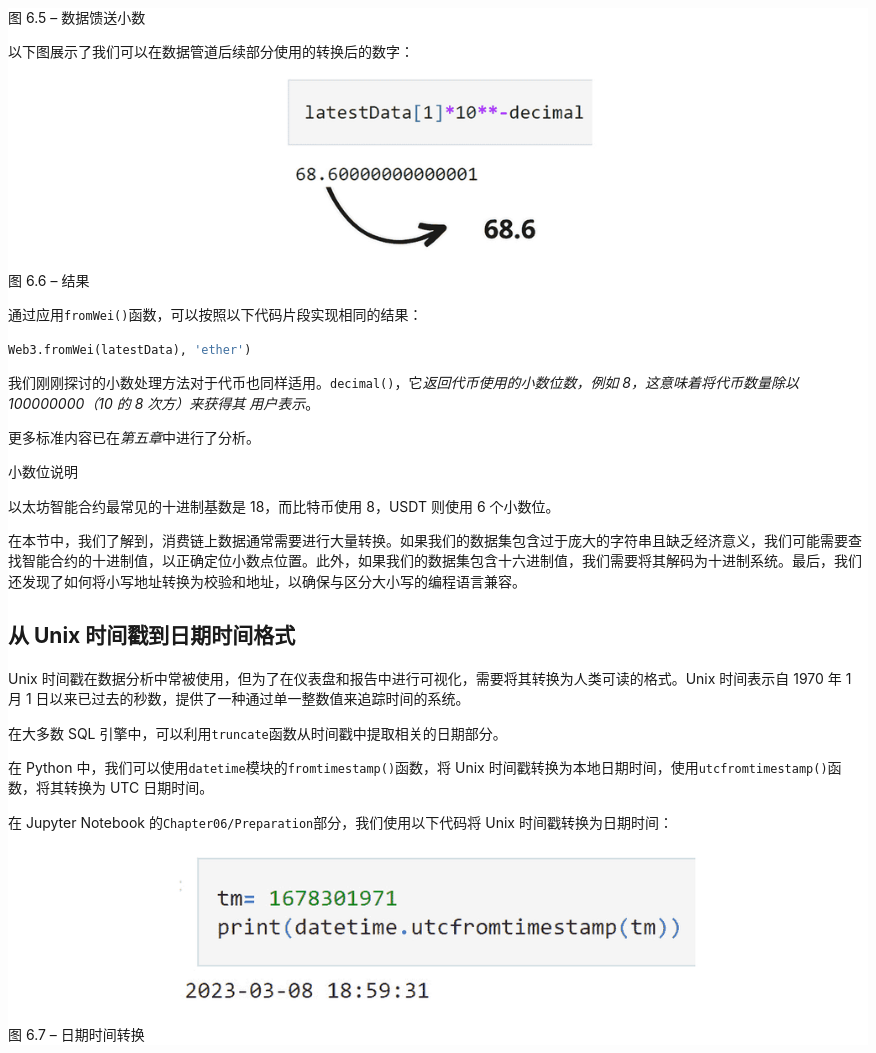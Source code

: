 图 6.5 – 数据馈送小数

以下图展示了我们可以在数据管道后续部分使用的转换后的数字：

![图 6.6 – 结果](img/B19446_06_06.jpg)

图 6.6 – 结果

通过应用`fromWei()`函数，可以按照以下代码片段实现相同的结果：

```py
Web3.fromWei(latestData), 'ether')
```

我们刚刚探讨的小数处理方法对于代币也同样适用。`decimal()`，它*返回代币使用的小数位数，例如 8，这意味着将代币数量除以 100000000（10 的 8 次方）来获得其* *用户表示*。

更多标准内容已在*第五章*中进行了分析。

小数位说明

以太坊智能合约最常见的十进制基数是 18，而比特币使用 8，USDT 则使用 6 个小数位。

在本节中，我们了解到，消费链上数据通常需要进行大量转换。如果我们的数据集包含过于庞大的字符串且缺乏经济意义，我们可能需要查找智能合约的十进制值，以正确定位小数点位置。此外，如果我们的数据集包含十六进制值，我们需要将其解码为十进制系统。最后，我们还发现了如何将小写地址转换为校验和地址，以确保与区分大小写的编程语言兼容。

## 从 Unix 时间戳到日期时间格式

Unix 时间戳在数据分析中常被使用，但为了在仪表盘和报告中进行可视化，需要将其转换为人类可读的格式。Unix 时间表示自 1970 年 1 月 1 日以来已过去的秒数，提供了一种通过单一整数值来追踪时间的系统。

在大多数 SQL 引擎中，可以利用`truncate`函数从时间戳中提取相关的日期部分。

在 Python 中，我们可以使用`datetime`模块的`fromtimestamp()`函数，将 Unix 时间戳转换为本地日期时间，使用`utcfromtimestamp()`函数，将其转换为 UTC 日期时间。

在 Jupyter Notebook 的`Chapter06/Preparation`部分，我们使用以下代码将 Unix 时间戳转换为日期时间：

![图 6.7 – 日期时间转换](img/B19446_06_07.jpg)

图 6.7 – 日期时间转换
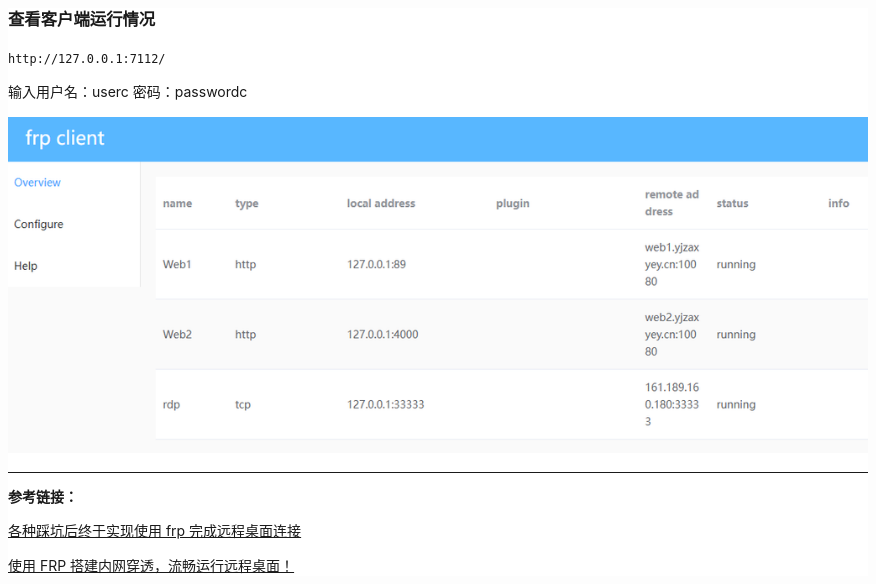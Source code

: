 
### 查看客户端运行情况

```
http://127.0.0.1:7112/
```

输入用户名：userc 密码：passwordc

 ![rfp客户端看板](/images/rfp客户端看板.png)

-------------------------------------

**参考链接：**

[各种踩坑后终于实现使用 frp 完成远程桌面连接](https://zhuanlan.zhihu.com/p/385162671)

[使用 FRP 搭建内网穿透，流畅运行远程桌面！](https://www.sohu.com/a/543540756_121124373)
:::
Print the records above again exactly. Leave out the images.

Source code

: 图 6.5 – 数据馈送小数

以下图展示了我们可以在数据管道后续部分使用的转换后的数字：

![图 6.6 – 结果](img/B19446_06_06.jpg)

图 6.6 – 结果

通过应用`fromWei()`函数，可以按照以下代码片段实现相同的结果：

```py
Web3.fromWei(latestData), 'ether')
```

我们刚刚探讨的小数处理方法对于代币也同样适用。`decimal()`，它*返回代币使用的小数位数，例如 8，这意味着将代币数量除以 100000000（10 的 8 次方）来获得其* *用户表示*。

更多标准内容已在*第五章*中进行了分析。

小数位说明

以太坊智能合约最常见的十进制基数是 18，而比特币使用 8，USDT 则使用 6 个小数位。

在本节中，我们了解到，消费链上数据通常需要进行大量转换。如果我们的数据集包含过于庞大的字符串且缺乏经济意义，我们可能需要查找智能合约的十进制值，以正确定位小数点位置。此外，如果我们的数据集包含十六进制值，我们需要将其解码为十进制系统。最后，我们还发现了如何将小写地址转换为校验和地址，以确保与区分大小写的编程语言兼容。

## 从 Unix 时间戳到日期时间格式

Unix 时间戳在数据分析中常被使用，但为了在仪表盘和报告中进行可视化，需要将其转换为人类可读的格式。Unix 时间表示自 1970 年 1 月 1 日以来已过去的秒数，提供了一种通过单一整数值来追踪时间的系统。

在大多数 SQL 引擎中，可以利用`truncate`函数从时间戳中提取相关的日期部分。

在 Python 中，我们可以使用`datetime`模块的`fromtimestamp()`函数，将 Unix 时间戳转换为本地日期时间，使用`utcfromtimestamp()`函数，将其转换为 UTC 日期时间。

在 Jupyter Notebook 的`Chapter06/Preparation`部分，我们使用以下代码将 Unix 时间戳转换为日期时间：

![图 6.7 – 日期时间转换](img/B19446_06_07.jpg)

图 6.7 – 日期时间转换
Source code

: 
### 查看客户端运行情况

```
http://127.0.0.1:7112/
```

输入用户名：userc 密码：passwordc

 ![rfp客户端看板](/images/rfp客户端看板.png)

-------------------------------------

**参考链接：**

[各种踩坑后终于实现使用 frp 完成远程桌面连接](https://zhuanlan.zhihu.com/p/385162671)

[使用 FRP 搭建内网穿透，流畅运行远程桌面！](https://www.sohu.com/a/543540756_121124373)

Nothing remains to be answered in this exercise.